## TASK DETAILS
From the first line of the entries below through the line holding "Check the [Markdown", write out every line exactly, please, and leave out the pictures.

## DATA FOR THIS TASK
______

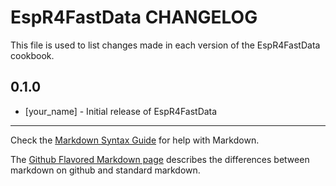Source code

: EspR4FastData CHANGELOG
=======================

This file is used to list changes made in each version of the EspR4FastData cookbook.

0.1.0
-----
- [your_name] - Initial release of EspR4FastData

- - -
Check the [Markdown Syntax Guide](http://daringfireball.net/projects/markdown/syntax) for help with Markdown.

The [Github Flavored Markdown page](http://github.github.com/github-flavored-markdown/) describes the differences between markdown on github and standard markdown.
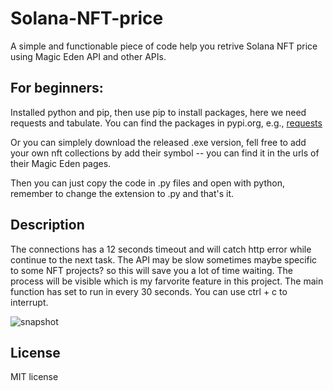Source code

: # Solana-NFT-price
A simple and functionable piece of code help you retrive Solana NFT price using Magic Eden API and other APIs.

## For beginners:
Installed python and pip, then use pip to install packages, here we need requests and tabulate. You can find the packages in pypi.org, e.g., [requests](https://pypi.org/project/requests/ )

Or you can simplely download the released .exe version, fell free to add your own nft collections by add their symbol -- you can find it in the urls of their Magic Eden pages.

Then you can just copy the code in .py files and open with python, remember to change the extension to .py and that's it.

## Description
The connections has a 12 seconds timeout and will catch http error while continue to the next task. The API may be slow sometimes maybe specific to some NFT projects? so this will save you a lot of time waiting. The process will be visible which is my farvorite feature in this project.
The main function has set to run in every 30 seconds. You can use ctrl + c to interrupt. 

![snapshot](https://user-images.githubusercontent.com/85978231/184819245-2e02195c-c2c0-4434-af99-e0bf0bd92559.png)

## License
MIT license
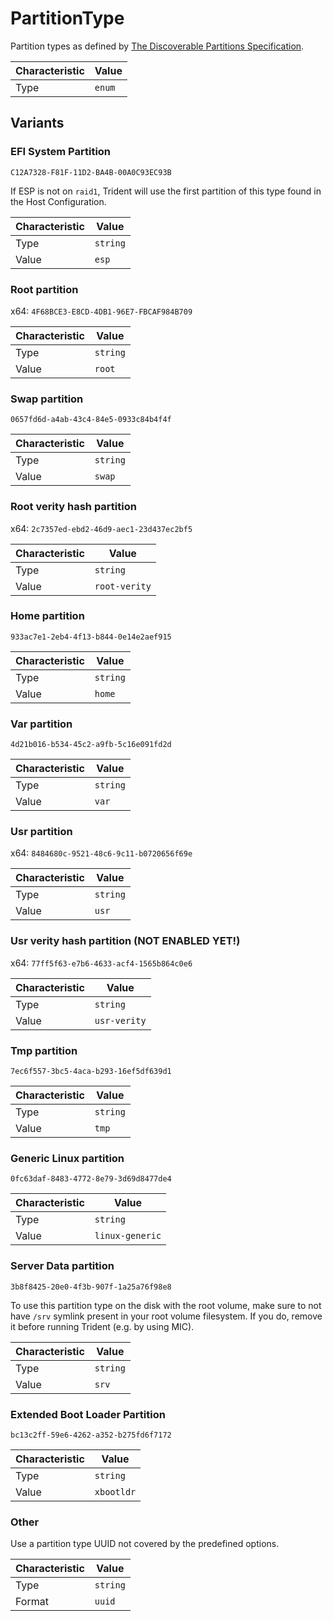 <!-- THIS FILE IS AUTOMATICALLY GENERATED BY DOCBUILDER, DO NOT EDIT MANUALLY! -->

# PartitionType

Partition types as defined by [The Discoverable Partitions Specification](<https://uapi-group.org/specifications/specs/discoverable_partitions_specification/>).

| Characteristic | Value  |
| -------------- | ------ |
| Type           | `enum` |

## Variants

### EFI System Partition

`C12A7328-F81F-11D2-BA4B-00A0C93EC93B`

If ESP is not on `raid1`, Trident will use the first partition of this type found in the Host Configuration.

| Characteristic | Value    |
| -------------- | -------- |
| Type           | `string` |
| Value          | `esp`    |

### Root partition

x64: `4F68BCE3-E8CD-4DB1-96E7-FBCAF984B709`

| Characteristic | Value    |
| -------------- | -------- |
| Type           | `string` |
| Value          | `root`   |

### Swap partition

`0657fd6d-a4ab-43c4-84e5-0933c84b4f4f`

| Characteristic | Value    |
| -------------- | -------- |
| Type           | `string` |
| Value          | `swap`   |

### Root verity hash partition

x64: `2c7357ed-ebd2-46d9-aec1-23d437ec2bf5`

| Characteristic | Value         |
| -------------- | ------------- |
| Type           | `string`      |
| Value          | `root-verity` |

### Home partition

`933ac7e1-2eb4-4f13-b844-0e14e2aef915`

| Characteristic | Value    |
| -------------- | -------- |
| Type           | `string` |
| Value          | `home`   |

### Var partition

`4d21b016-b534-45c2-a9fb-5c16e091fd2d`

| Characteristic | Value    |
| -------------- | -------- |
| Type           | `string` |
| Value          | `var`    |

### Usr partition

x64: `8484680c-9521-48c6-9c11-b0720656f69e`

| Characteristic | Value    |
| -------------- | -------- |
| Type           | `string` |
| Value          | `usr`    |

### Usr verity hash partition (NOT ENABLED YET!)

x64: `77ff5f63-e7b6-4633-acf4-1565b864c0e6`

| Characteristic | Value        |
| -------------- | ------------ |
| Type           | `string`     |
| Value          | `usr-verity` |

### Tmp partition

`7ec6f557-3bc5-4aca-b293-16ef5df639d1`

| Characteristic | Value    |
| -------------- | -------- |
| Type           | `string` |
| Value          | `tmp`    |

### Generic Linux partition

`0fc63daf-8483-4772-8e79-3d69d8477de4`

| Characteristic | Value           |
| -------------- | --------------- |
| Type           | `string`        |
| Value          | `linux-generic` |

### Server Data partition

`3b8f8425-20e0-4f3b-907f-1a25a76f98e8`

To use this partition type on the disk with the root volume, make sure to not have `/srv` symlink present in your root volume filesystem. If you do, remove it before running Trident (e.g. by using MIC).

| Characteristic | Value    |
| -------------- | -------- |
| Type           | `string` |
| Value          | `srv`    |

### Extended Boot Loader Partition

`bc13c2ff-59e6-4262-a352-b275fd6f7172`

| Characteristic | Value      |
| -------------- | ---------- |
| Type           | `string`   |
| Value          | `xbootldr` |

### Other

Use a partition type UUID not covered by the predefined options.

| Characteristic | Value    |
| -------------- | -------- |
| Type           | `string` |
| Format         | `uuid`   |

______

## EXERCISE OUTPUT
Source code

: EspR4FastData CHANGELOG
=======================

This file is used to list changes made in each version of the EspR4FastData cookbook.

0.1.0
-----
- [your_name] - Initial release of EspR4FastData

- - -
Check the [Markdown Syntax Guide](http://daringfireball.net/projects/markdown/syntax) for help with Markdown.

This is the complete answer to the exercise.